The SQL tab in the Spark UI provides a lot of information for analysing your spark queries, ranging from the query plan, to all associated statistics. However, many new Spark practitioners get overwhelmed by the information presented, and have trouble using it to their benefit. In this talk we want to give a gentle introduction to how to read this SQL tab. We will first go over all the common spark operations, such as scans, projects, filter, aggregations and joins; and how they relate to the Spark code written. In the second part of the talk we will show how to read the associated statistics to pinpoint performance bottlenecks.
After attending this session you will have a better grasp on query plans and the SQL tab, and will be able to use this knowledge to increase the performance of your spark queries.

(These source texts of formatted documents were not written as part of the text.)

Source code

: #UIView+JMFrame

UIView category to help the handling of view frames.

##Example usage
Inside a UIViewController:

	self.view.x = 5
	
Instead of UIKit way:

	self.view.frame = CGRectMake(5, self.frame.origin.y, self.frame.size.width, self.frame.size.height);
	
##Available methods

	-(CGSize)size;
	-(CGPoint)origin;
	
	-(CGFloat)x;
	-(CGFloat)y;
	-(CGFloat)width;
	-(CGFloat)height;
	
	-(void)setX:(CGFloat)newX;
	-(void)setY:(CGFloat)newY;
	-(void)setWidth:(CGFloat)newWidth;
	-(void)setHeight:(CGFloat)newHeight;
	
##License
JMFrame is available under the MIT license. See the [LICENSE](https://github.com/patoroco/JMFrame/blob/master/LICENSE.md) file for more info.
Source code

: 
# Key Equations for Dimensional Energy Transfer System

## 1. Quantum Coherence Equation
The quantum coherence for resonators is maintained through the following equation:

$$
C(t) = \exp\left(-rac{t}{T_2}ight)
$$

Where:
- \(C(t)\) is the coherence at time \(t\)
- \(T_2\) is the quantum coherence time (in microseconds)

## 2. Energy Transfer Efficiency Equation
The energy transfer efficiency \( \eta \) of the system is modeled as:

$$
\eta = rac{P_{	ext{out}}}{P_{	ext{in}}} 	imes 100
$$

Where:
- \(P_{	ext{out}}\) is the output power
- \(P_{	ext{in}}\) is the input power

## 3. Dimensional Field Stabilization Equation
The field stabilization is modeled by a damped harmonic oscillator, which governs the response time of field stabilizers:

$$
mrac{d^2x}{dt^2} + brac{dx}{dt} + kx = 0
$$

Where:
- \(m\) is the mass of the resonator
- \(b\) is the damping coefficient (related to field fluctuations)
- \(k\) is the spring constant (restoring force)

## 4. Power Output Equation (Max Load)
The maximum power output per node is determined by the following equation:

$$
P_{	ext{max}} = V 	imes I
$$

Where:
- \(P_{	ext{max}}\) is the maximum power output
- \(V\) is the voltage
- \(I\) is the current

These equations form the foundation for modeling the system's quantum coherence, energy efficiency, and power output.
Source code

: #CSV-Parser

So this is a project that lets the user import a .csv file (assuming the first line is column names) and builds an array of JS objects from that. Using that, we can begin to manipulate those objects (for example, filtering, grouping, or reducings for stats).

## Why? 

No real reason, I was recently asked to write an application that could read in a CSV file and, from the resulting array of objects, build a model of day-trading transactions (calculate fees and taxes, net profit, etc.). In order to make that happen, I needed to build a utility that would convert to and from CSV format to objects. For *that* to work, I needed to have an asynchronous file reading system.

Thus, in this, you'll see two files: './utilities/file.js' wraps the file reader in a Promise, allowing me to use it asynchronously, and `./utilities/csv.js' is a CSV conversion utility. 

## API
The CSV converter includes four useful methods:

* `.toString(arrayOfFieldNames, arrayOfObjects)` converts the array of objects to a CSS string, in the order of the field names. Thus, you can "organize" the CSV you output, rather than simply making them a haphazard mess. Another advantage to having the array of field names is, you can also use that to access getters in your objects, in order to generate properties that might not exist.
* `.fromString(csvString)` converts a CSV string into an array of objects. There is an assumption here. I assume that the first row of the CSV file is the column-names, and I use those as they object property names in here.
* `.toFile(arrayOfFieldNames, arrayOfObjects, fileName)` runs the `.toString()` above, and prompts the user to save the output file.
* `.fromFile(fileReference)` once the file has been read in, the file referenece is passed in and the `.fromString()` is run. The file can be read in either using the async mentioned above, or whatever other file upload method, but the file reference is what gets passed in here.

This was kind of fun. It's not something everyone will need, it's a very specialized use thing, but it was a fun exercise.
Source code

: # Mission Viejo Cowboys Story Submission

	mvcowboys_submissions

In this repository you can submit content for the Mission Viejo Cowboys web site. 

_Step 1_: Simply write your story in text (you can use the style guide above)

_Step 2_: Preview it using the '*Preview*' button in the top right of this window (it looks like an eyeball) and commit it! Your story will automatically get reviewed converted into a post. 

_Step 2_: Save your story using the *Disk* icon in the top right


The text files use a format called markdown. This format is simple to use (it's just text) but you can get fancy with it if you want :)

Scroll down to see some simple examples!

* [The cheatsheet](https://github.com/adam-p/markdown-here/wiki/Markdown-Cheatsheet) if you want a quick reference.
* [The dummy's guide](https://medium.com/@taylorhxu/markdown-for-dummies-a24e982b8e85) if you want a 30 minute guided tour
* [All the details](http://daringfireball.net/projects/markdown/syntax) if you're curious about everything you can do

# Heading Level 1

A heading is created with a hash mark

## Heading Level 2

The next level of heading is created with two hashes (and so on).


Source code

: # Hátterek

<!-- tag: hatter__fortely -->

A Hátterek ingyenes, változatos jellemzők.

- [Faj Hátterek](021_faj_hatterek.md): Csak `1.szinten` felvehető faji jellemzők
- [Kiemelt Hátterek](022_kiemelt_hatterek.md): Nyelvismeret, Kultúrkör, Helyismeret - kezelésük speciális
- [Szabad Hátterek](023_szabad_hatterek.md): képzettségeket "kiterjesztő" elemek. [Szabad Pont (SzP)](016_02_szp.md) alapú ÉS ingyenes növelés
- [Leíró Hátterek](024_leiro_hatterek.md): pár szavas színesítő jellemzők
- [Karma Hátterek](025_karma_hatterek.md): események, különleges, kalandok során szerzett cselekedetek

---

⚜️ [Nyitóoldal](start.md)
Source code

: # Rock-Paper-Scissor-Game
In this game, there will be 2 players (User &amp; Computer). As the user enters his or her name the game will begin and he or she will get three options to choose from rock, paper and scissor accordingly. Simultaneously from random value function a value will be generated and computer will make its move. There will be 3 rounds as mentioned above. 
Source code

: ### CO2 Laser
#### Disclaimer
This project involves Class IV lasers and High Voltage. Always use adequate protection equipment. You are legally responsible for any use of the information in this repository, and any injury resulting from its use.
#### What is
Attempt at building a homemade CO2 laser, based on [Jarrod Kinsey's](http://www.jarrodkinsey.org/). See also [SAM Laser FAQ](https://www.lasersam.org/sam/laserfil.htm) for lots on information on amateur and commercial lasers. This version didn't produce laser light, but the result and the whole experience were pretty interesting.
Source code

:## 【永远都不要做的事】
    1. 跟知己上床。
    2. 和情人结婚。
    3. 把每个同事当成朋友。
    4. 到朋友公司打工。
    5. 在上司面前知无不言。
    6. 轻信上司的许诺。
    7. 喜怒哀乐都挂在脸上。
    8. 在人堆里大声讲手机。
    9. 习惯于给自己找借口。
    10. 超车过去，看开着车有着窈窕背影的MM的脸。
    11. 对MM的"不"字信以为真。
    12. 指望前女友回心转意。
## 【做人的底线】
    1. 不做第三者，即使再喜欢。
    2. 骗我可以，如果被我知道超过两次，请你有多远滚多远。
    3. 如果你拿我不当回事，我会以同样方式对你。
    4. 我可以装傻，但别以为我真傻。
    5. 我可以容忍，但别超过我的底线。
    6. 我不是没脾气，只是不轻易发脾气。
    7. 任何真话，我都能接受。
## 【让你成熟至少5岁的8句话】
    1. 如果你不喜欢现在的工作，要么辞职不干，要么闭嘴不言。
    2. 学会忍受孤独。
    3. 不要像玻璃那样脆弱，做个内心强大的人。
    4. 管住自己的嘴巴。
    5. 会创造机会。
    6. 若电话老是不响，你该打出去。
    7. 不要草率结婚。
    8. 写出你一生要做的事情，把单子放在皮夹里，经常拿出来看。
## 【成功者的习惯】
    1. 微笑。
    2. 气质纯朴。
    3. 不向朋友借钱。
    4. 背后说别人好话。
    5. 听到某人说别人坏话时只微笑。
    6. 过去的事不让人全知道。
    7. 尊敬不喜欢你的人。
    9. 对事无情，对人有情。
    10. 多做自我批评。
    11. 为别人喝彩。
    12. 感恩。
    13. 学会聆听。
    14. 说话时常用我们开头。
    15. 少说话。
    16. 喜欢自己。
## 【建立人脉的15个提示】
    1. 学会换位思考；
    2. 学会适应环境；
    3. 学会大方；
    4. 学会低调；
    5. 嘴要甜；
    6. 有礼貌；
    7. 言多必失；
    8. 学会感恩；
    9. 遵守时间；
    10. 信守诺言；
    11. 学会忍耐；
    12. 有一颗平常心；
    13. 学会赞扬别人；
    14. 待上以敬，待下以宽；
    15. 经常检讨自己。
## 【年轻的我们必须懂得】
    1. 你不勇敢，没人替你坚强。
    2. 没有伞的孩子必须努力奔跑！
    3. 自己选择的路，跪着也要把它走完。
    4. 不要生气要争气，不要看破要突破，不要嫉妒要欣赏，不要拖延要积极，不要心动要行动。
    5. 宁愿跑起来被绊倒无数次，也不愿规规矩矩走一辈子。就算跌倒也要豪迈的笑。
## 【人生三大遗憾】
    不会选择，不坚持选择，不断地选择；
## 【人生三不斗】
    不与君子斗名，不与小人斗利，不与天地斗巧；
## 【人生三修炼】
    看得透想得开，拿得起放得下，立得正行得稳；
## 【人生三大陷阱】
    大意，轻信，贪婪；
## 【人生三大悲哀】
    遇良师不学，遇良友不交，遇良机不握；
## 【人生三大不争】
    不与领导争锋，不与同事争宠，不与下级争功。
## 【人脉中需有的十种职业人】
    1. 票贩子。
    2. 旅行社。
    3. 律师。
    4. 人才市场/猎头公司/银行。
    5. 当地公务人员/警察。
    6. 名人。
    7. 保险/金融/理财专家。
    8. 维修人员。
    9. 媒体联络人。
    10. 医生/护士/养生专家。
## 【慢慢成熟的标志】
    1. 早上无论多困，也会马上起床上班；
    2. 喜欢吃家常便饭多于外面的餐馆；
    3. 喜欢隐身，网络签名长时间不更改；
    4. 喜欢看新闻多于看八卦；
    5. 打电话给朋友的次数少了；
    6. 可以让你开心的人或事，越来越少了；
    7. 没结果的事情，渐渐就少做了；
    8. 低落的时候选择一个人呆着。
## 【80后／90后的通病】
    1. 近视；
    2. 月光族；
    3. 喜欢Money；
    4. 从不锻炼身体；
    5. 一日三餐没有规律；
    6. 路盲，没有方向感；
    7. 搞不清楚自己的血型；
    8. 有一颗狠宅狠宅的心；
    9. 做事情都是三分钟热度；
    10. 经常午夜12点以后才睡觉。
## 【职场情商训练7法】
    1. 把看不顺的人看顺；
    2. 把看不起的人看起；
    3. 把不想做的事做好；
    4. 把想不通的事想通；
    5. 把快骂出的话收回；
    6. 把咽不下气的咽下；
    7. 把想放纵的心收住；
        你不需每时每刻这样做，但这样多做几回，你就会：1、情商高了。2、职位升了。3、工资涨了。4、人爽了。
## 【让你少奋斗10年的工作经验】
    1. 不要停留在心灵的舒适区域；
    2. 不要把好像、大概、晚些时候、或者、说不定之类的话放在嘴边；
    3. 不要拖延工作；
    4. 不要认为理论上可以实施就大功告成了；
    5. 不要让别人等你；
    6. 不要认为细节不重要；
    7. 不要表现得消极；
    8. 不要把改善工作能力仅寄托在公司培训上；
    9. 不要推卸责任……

Speakers: Stefan van Wouw and Max Thone
Stefan is a performance and scalability subject matter expert at Databricks. He has a background in parallel distributed systems and has years of experience in the Big Data Analytics field. More recently, he is focusing on deploying Structured Streaming applications at scale, advising clients on how they can build out their pipelines from proof of concepts to production grade systems.
Max is a machine learning and performance expert at Databricks. He has a background in machine learning and analytics, and has worked in analytics teams in a variety of industries. At Databricks he has been focusing on advising clients with implementing and tuning their Spark production jobs, ranging from solving skew problems to deploying streaming jobs at scale.